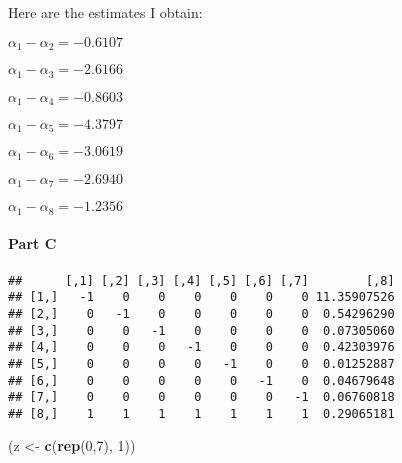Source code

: \documentclass[
]{article}
\newenvironment{Shaded}{\begin{snugshade}}{\end{snugshade}}
\newcommand{\DecValTok}[1]{\textcolor[rgb]{0.00,0.00,0.81}{#1}}
\newcommand{\KeywordTok}[1]{\textcolor[rgb]{0.13,0.29,0.53}{\textbf{#1}}}
\newcommand{\NormalTok}[1]{#1}
\newcommand{\OperatorTok}[1]{\textcolor[rgb]{0.81,0.36,0.00}{\textbf{#1}}}
\newcommand{\StringTok}[1]{\textcolor[rgb]{0.31,0.60,0.02}{#1}}
\begin{document}
Here are the estimates I obtain:

\(\alpha_1-\alpha_2 = -0.6107\)

\(\alpha_1-\alpha_3 = -2.6166\)

\(\alpha_1-\alpha_4 = -0.8603\)

\(\alpha_1-\alpha_5 = -4.3797\)

\(\alpha_1-\alpha_6 = -3.0619\)

\(\alpha_1-\alpha_7 = -2.6940\)

\(\alpha_1-\alpha_8 = -1.2356\)

\hypertarget{part-c}{%
\paragraph{Part C}\label{part-c}}

\begin{Shaded}
\end{Shaded}

\begin{verbatim}
##      [,1] [,2] [,3] [,4] [,5] [,6] [,7]        [,8]
## [1,]   -1    0    0    0    0    0    0 11.35907526
## [2,]    0   -1    0    0    0    0    0  0.54296290
## [3,]    0    0   -1    0    0    0    0  0.07305060
## [4,]    0    0    0   -1    0    0    0  0.42303976
## [5,]    0    0    0    0   -1    0    0  0.01252887
## [6,]    0    0    0    0    0   -1    0  0.04679648
## [7,]    0    0    0    0    0    0   -1  0.06760818
## [8,]    1    1    1    1    1    1    1  0.29065181
\end{verbatim}

\begin{Shaded}
\begin{Highlighting}[]
\NormalTok{(z <-}\StringTok{ }\KeywordTok{c}\NormalTok{(}\KeywordTok{rep}\NormalTok{(}\DecValTok{0}\NormalTok{,}\DecValTok{7}\NormalTok{), }\DecValTok{1}\NormalTok{))}
\end{Highlighting}
\end{Shaded}
\end{document}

================

EXERCISE BRIEF ▸
Restate the data above word for word. Do not include the images.

REPLY ▸
Source code

: \documentclass[
]{article}
\newenvironment{Shaded}{\begin{snugshade}}{\end{snugshade}}
\newcommand{\DecValTok}[1]{\textcolor[rgb]{0.00,0.00,0.81}{#1}}
\newcommand{\KeywordTok}[1]{\textcolor[rgb]{0.13,0.29,0.53}{\textbf{#1}}}
\newcommand{\NormalTok}[1]{#1}
\newcommand{\OperatorTok}[1]{\textcolor[rgb]{0.81,0.36,0.00}{\textbf{#1}}}
\newcommand{\StringTok}[1]{\textcolor[rgb]{0.31,0.60,0.02}{#1}}
\begin{document}
Here are the estimates I obtain:

\(\alpha_1-\alpha_2 = -0.6107\)

\(\alpha_1-\alpha_3 = -2.6166\)

\(\alpha_1-\alpha_4 = -0.8603\)

\(\alpha_1-\alpha_5 = -4.3797\)

\(\alpha_1-\alpha_6 = -3.0619\)

\(\alpha_1-\alpha_7 = -2.6940\)

\(\alpha_1-\alpha_8 = -1.2356\)

\hypertarget{part-c}{%
\paragraph{Part C}\label{part-c}}

\begin{Shaded}
\end{Shaded}

\begin{verbatim}
##      [,1] [,2] [,3] [,4] [,5] [,6] [,7]        [,8]
## [1,]   -1    0    0    0    0    0    0 11.35907526
## [2,]    0   -1    0    0    0    0    0  0.54296290
## [3,]    0    0   -1    0    0    0    0  0.07305060
## [4,]    0    0    0   -1    0    0    0  0.42303976
## [5,]    0    0    0    0   -1    0    0  0.01252887
## [6,]    0    0    0    0    0   -1    0  0.04679648
## [7,]    0    0    0    0    0    0   -1  0.06760818
## [8,]    1    1    1    1    1    1    1  0.29065181
\end{verbatim}

\begin{Shaded}
\begin{Highlighting}[]
\NormalTok{(z <-}\StringTok{ }\KeywordTok{c}\NormalTok{(}\KeywordTok{rep}\NormalTok{(}\DecValTok{0}\NormalTok{,}\DecValTok{7}\NormalTok{), }\DecValTok{1}\NormalTok{))}
\end{Highlighting}
\end{Shaded}
\end{document}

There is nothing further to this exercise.